Обзаведясь непостоянным по численности штатом младших научных сотрудников, Ной-Аспидс рассылал своих голубей и воронов по всем библиотекам мира. Сотрудники разлетались, унося с собой узкие листочки бумаги, смахивавшие на квитанции камеры хранения или талоны на льготный обед. На каждом листочке значились сведения, требующие изысканий: полстроки, где, возможно, скрывалась цитата; неизвестно к чему относящееся название; ступица колеса римской колесницы, упоминание о которой следовало найти в комментариях Гиббона; «Напасть из грёз, мудрец дынеподобный», заимствованный, как выяснилось, из сна Декарта.
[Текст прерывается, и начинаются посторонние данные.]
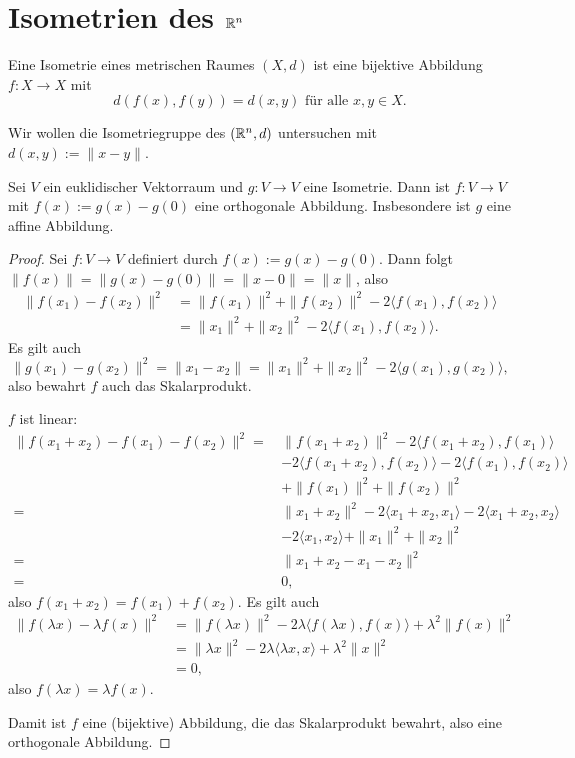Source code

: \section{Isometrien des \texorpdfstring{$\mathbb{R}^n$}{Rn}}
Eine Isometrie eines metrischen Raumes $(X, d)$ ist eine bijektive Abbildung $f: X \to X$ mit
\[ d( f(x), f(y) ) = d(x,y) \text{ für alle } x, y \in X. \]

Wir wollen die Isometriegruppe des $(\mathbb{R}^n, d)$ untersuchen mit $d(x,y) := \| x - y \|$.

\begin{thm}
 Sei $V$ ein euklidischer Vektorraum und $g: V \to V$ eine Isometrie. Dann ist $f: V \to V$ mit $f(x) := g(x) - g(0)$ eine orthogonale Abbildung. Insbesondere ist $g$ eine affine Abbildung.
\end{thm}

\begin{proof}
 Sei $f: V \to V$ definiert durch $f(x) := g(x) - g(0)$. Dann folgt $\| f(x) \| = \| g(x) - g(0) \| = \| x - 0 \| = \| x \|$, also
 \begin{align*}
\| f(x_1) - f(x_2) \|^2 
    &= \| f(x_1) \|^2 + \| f(x_2) \|^2 - 2 \langle f(x_1), f(x_2) \rangle \\
    &= \| x_1 \|^2 + \| x_2 \|^2 - 2 \langle f(x_1), f(x_2) \rangle.
 \end{align*}
 Es gilt auch
 \[ \| g(x_1) - g(x_2) \|^2 = \| x_1 - x_2 \| = \| x_1 \|^2 + \| x_2 \|^2 - 2 \langle g(x_1), g(x_2) \rangle, \]
 also bewahrt $f$ auch das Skalarprodukt.
 
 $f$ ist linear:
 \begin{align*} \| f(x_1 + x_2) - f(x_1) - f(x_2) \|^2 
    =\, &\| f(x_1 + x_2) \|^2 
      - 2 \langle f(x_1 + x_2), f(x_1) \rangle \\
    & - 2 \langle f(x_1 + x_2), f(x_2) \rangle
      - 2 \langle f(x_1 ), f(x_2) \rangle \\
    & + \| f(x_1) \|^2 + \| f(x_2) \|^2 \\
    =\, &\| x_1 + x_2 \|^2 
      - 2 \langle x_1 + x_2, x_1 \rangle
      - 2 \langle x_1 + x_2, x_2 \rangle \\
    & - 2 \langle x_1, x_2 \rangle
      + \| x_1 \|^2 + \| x_2 \|^2 \\
    =\, &\| x_1 + x_2 - x_1 - x_2 \|^2 \\
    =\, &0,
 \end{align*}
 also $f(x_1 + x_2) = f(x_1) + f(x_2)$. Es gilt auch
 \begin{align*} \| f(\lambda x) - \lambda f(x) \|^2 &= \| f( \lambda x ) \|^2 
      - 2 \lambda \langle f( \lambda x ), f( x ) \rangle 
      + \lambda^2 \| f(x) \|^2 \\
    &= \| \lambda x \|^2
      - 2 \lambda \langle \lambda x, x \rangle
      + \lambda^2 \| x \|^2 \\
    &= 0,
 \end{align*}
 also $f(\lambda x) = \lambda f(x)$.
 
 Damit ist $f$ eine (bijektive) Abbildung, die das Skalarprodukt bewahrt, also eine orthogonale Abbildung.
\end{proof}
Падуба интересовало всё на свете. Арабская астрономия и средства передвижения в Африке, ангелы и чернильные орешки, гидравлика и гильотина, друиды и Великая армия Наполеона, катары и типографщики-подмастерья, эктоплазма и солярные мифы, последняя трапеза мастодонта, найденного в вечной мерзлоте, и истинная природа манны. Тексты захлёбывались и тонули в примечаниях. Примечания выглядели громоздко, резали глаз, но без них не обойтись, думал Аспидс, наблюдая, как на месте каждой решённой загадки, словно головы Гидры, вырастают две нерешённые.
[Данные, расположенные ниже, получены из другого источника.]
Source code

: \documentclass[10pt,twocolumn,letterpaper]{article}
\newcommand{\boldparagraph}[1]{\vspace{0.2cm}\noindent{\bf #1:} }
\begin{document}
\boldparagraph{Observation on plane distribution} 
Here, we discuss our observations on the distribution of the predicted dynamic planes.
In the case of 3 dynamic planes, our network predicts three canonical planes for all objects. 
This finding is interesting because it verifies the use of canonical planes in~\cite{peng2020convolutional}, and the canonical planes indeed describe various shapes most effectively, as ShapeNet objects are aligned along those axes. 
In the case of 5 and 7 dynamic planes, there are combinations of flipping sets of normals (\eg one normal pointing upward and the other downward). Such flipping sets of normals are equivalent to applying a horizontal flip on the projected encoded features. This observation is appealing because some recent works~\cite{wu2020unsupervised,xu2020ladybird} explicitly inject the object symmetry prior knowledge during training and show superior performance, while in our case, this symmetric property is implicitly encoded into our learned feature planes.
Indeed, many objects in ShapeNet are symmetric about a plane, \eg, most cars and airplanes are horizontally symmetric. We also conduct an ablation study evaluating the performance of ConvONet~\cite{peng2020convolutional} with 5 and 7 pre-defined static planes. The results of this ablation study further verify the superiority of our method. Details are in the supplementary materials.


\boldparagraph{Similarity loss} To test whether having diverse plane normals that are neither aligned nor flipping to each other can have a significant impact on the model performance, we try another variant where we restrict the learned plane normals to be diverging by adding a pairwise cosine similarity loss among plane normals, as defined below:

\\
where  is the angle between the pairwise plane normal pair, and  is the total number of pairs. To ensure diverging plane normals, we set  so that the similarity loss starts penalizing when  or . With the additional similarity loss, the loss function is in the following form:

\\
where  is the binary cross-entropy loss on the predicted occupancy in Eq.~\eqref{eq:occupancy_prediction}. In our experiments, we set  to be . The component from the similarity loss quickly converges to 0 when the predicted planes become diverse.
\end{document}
Сидя в подземной полумгле, Аспидс часто размышлял о том, как личное в человеке растворяется в профессиональном. Каким был бы сейчас он, Аспидс, если бы выбрал профессию, к примеру, социального работника и распределял средства на жилищное строительство или сделался полицейским и ломал голову над волосинками, обрывками кожи, отпечатками больших пальцев? (Игра ума во вкусе Падуба.) Каков был бы его умственный багаж, если бы он, Аспидс, пополнял его просто так, для души, чем-то другим – не объедками и обносками, оставшимися после Падуба?
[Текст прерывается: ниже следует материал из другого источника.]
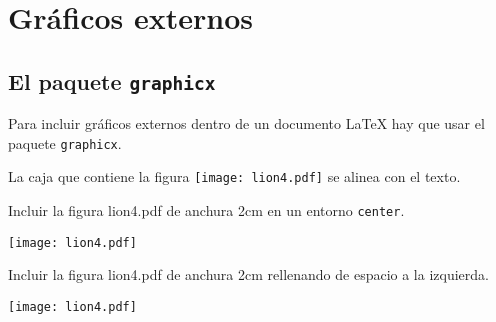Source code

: \documentclass[11pt, a4paper]{article}
\begin{document}
\section{Gráficos externos}





\subsection{El paquete \texttt{graphicx}}





Para incluir gráficos externos dentro de un documento \LaTeX{} hay que usar el paquete \texttt{graphicx}.






La caja que contiene la figura \texttt{[image: lion4.pdf]}
 se alinea con el texto.





\bigskip
Incluir la figura lion4.pdf de anchura 2cm en un entorno \texttt{center}.

\begin{center}
\texttt{[image: lion4.pdf]}
\end{center}





Incluir la figura lion4.pdf de anchura 2cm rellenando de espacio a la izquierda.

\begin{flushright}
\texttt{[image: lion4.pdf]}
\end{flushright}
\end{document}
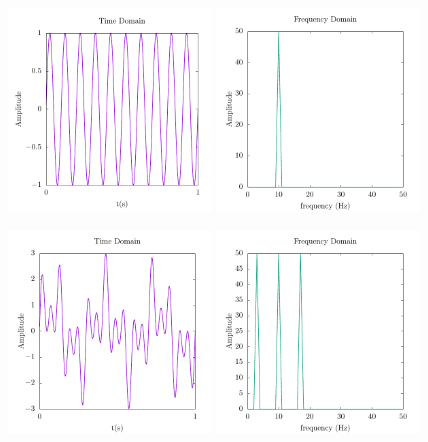 \begin{figure}

\begin{centering}

\includegraphics[width = 0.48\textwidth]{data/splitop/fourier/sine_wave.pdf}
\includegraphics[width = 0.48\textwidth]{data/splitop/fourier/sine_fft.pdf}

\includegraphics[width = 0.48\textwidth]{data/splitop/fourier/3_waves.pdf}
\includegraphics[width = 0.48\textwidth]{data/splitop/fourier/3_fft.pdf}


\end{centering}
\end{figure}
Бывали минуты, когда Аспидс отваживался признать очевидное – эта работа растянется на всю его научную, а значит, на всю сознательную жизнь: все мысли – о чужих мыслях, все труды – ради чужих трудов. Но потом он решал, что это не страшно. Ведь Падуб ему интересен так же, как и много лет назад. Если он и состоит у Падуба в услужении, это приятная служба. Это Мортимеру Собрайлу вздумалось завладеть и распоряжаться Падубом, а Аспидс знает своё место.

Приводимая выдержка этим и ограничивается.